[talks] Robert Kiefer will present his Pre-FPO on Thursday, February 26, 2015 at 10am in Room 401.
ngotsis at CS.Princeton.EDU
Thu Feb 19 11:33:27 EST 2015
Robert Kiefer will present his Pre-FPO on Thursday, February 26, 2015 at 10am in Room 401.
The members of his committee are:
Mike Freedman (advisor)
Jennifer Rexford (reader)
Nick Feamster (reader)
Margaret Martonosi (non-reader)
Kai Li (non-reader)
Everyone is invited to attend his talk. The talk title and abstract follow below:
"New Abstractions for Mobile Connectivity and Resource Management"
Abstract: Over the past decade, consumer computing has gone mobile: smartphones, tablets, laptops, and other mobile devices are now commonplace. While the mobility offered by these devices provide great flexibility, they introduce new limitations in terms of data caps and battery life. Further, as these devices have quickly evolved, they have yet to expose clean abstractions for managing their network resources, and the network similarly lacks support for mobility as a first-class property.

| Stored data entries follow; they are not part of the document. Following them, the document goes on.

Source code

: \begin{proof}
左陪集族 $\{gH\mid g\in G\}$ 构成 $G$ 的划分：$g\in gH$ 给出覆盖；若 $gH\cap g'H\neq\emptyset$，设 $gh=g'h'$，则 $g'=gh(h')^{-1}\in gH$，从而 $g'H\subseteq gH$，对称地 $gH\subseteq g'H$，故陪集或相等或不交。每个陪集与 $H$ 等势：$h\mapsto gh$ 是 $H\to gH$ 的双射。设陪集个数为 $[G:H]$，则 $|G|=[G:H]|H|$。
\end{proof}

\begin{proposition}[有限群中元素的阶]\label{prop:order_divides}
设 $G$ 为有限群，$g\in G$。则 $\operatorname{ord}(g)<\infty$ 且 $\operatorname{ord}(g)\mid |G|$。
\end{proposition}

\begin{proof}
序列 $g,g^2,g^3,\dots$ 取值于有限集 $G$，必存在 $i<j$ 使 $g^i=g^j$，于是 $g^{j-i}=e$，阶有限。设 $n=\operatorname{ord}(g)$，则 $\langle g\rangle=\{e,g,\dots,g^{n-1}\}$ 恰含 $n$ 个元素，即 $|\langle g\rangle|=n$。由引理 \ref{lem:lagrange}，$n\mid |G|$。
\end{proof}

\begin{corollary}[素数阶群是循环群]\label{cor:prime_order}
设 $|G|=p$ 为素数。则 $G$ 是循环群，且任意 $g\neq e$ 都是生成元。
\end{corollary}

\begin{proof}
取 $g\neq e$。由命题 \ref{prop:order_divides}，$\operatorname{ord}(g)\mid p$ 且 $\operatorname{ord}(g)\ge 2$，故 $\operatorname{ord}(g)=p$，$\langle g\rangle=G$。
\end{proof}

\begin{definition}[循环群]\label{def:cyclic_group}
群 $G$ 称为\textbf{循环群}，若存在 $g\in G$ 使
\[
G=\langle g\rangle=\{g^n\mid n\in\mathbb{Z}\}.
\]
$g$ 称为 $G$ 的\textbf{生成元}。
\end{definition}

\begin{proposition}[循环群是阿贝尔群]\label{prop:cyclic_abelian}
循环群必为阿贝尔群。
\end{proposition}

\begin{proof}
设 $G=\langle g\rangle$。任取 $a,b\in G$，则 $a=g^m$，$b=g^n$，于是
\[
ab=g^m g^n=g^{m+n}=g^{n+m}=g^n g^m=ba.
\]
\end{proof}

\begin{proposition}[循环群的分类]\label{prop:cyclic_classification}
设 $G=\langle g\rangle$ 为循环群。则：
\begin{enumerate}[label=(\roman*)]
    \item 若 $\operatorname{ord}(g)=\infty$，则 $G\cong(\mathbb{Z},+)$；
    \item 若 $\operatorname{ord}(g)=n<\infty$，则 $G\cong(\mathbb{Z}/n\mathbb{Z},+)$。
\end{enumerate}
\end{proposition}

This thesis addresses these two limitations. First, we present work designed to improve mobile device connectivity in the network, e.g., to better support connection migration between networks such as WiFi and LTE. In particular, we present Serval, a new network stack that addresses the overloading of IP+port in the TCP/IP network stack while also cleanly separating connection management from data delivery by adding a Service Access Layer. By using an opaque identifier called a "service ID" for naming network services, Serval decouples the service being offered from its physical location (IP). Another opaque identifier, the "flow ID", is used to identify individual data flows, removing the need to use IP/port when demuxing flows. This frees hosts running Serval to change location (IP) while still maintaining connectivity, a major benefit for mobile hosts who may find themselves transitioning between different networks (LTE, 3G, WiFi) frequently. Our migration protocol, ECCP, has been formally verified.
Second, we introduce new methods for managing device resources such as data consumption, battery life, etc. In particular, we introduce Tango, a platform that allows users to specify network resource management preferences via policy. Policy in Tango are encoded as free-form programs that continuously compute on device and environment state to take actions to manage resource usage. These actions include limiting flows to certain rates or priorities, moving flows to a different network, and managing to which networks a device is connected. Additionally, Tango enables applications to hook into the platform with their own policies, using app-local information (buffers, queues) to further tune network usage.